I found only one actual typo and a few details.

[opajonk]

[odra]

@masc2023 it needs a new approval due to some spelling errors

[RolandJentschETAS]

Looks from module cope now strange. QM inside ASIL module.

[masc2023]

But it is correct and as intended, as AutoSD applies not for Certifiable level

[opajonk]

My understanding of this would be: "If you integrate S-CORE on AutoSD, at the moment all you can expect is a QM system".
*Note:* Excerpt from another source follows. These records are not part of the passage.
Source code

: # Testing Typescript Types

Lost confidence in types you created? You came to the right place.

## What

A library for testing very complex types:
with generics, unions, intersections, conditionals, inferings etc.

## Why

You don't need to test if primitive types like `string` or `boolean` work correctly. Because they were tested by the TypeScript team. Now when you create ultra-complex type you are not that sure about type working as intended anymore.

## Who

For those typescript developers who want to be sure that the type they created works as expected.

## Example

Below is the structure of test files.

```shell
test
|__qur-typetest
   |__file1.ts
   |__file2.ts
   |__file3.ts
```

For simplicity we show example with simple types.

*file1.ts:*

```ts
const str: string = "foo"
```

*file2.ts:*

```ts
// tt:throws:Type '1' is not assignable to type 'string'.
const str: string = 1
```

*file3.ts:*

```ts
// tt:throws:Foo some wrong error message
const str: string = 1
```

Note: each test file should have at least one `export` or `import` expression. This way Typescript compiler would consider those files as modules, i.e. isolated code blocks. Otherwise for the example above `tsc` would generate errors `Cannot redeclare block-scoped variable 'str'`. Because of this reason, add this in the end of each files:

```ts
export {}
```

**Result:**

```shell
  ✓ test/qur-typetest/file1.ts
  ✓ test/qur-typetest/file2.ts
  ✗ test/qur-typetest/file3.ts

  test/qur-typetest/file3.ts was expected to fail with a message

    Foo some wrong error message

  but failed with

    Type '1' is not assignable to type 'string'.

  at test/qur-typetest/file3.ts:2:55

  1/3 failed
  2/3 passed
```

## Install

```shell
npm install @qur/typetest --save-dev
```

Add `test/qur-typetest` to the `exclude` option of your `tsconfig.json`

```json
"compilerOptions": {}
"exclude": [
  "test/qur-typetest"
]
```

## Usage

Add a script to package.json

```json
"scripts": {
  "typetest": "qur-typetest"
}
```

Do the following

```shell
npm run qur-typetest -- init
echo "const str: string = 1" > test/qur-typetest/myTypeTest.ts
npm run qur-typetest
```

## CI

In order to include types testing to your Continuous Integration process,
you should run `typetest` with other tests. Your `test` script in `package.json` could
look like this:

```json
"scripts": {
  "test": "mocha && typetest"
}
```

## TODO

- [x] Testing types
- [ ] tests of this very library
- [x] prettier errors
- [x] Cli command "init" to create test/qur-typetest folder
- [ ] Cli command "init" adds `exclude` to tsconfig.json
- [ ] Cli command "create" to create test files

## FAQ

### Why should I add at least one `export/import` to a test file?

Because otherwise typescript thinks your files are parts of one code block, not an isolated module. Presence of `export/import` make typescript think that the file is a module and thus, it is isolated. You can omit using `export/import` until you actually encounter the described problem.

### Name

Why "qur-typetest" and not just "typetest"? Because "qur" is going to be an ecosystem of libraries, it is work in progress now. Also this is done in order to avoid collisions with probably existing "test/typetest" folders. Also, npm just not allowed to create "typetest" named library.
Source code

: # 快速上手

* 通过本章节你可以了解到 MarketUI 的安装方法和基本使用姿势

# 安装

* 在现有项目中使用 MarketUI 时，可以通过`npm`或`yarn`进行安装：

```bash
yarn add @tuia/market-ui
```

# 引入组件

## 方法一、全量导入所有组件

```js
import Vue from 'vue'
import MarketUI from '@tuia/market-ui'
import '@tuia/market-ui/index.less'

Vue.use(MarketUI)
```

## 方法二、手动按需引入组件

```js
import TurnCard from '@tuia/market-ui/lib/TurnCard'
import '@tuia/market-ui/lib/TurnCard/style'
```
Disclaimer: same would be true for EB corbos Linux for Safety Application right now, until we successfully qualify for the highest integration level, as described in the PR. This is a step-by-step process, which is totally reasonable, and not how we start off.

[RolandJentschETAS]

This is understandable. Maybe we need an tag or something for this, within the the generated picture.

[RolandJentschETAS]

Or it is another module and dont fit into the OS.

[masc2023]

As comment above, not a problem, it shows exactly the status and any safety engineer will easily see, that AutoSD can not used currently in safety-critical context

[RolandJentschETAS]

But it is against our process requirements, so maybe we have an process issue. See gd_req__arch_linkage_safety_trace. The module OS is defined as ASIL_B and is an architectural element (see gd_req__arch_build_blocks). Therefore linking an QM element will be against this requirement.

[masc2023]

Your rules does not consider yet https://eclipse-score.github.io/score/pr-2266/requirements/platform_assumptions/index.html#aou_req__platform__integration_assistance, where it is allowed to deviate, if you want only to deliver on Community Level, so that is SCORE specific tailoring of the general process

[RolandJentschETAS]

Not sure, what "The supplier shall provide a contact point for integration assistance." have to do with this. But it might be another AOU. But nevertheless it would mean, that our docs as code which will implement the enforcement of this rule by sphinx-needs tests have to be modified or deactivated within S-CORE project scope. Right ?

[RolandJentschETAS]

I talked with the docs_as_code colleagues. They will implement the checks (leads to built errors) and there is currently no possibility implemented and anyhow foreseen to overrule that from the project. They follow currently only the process requirements.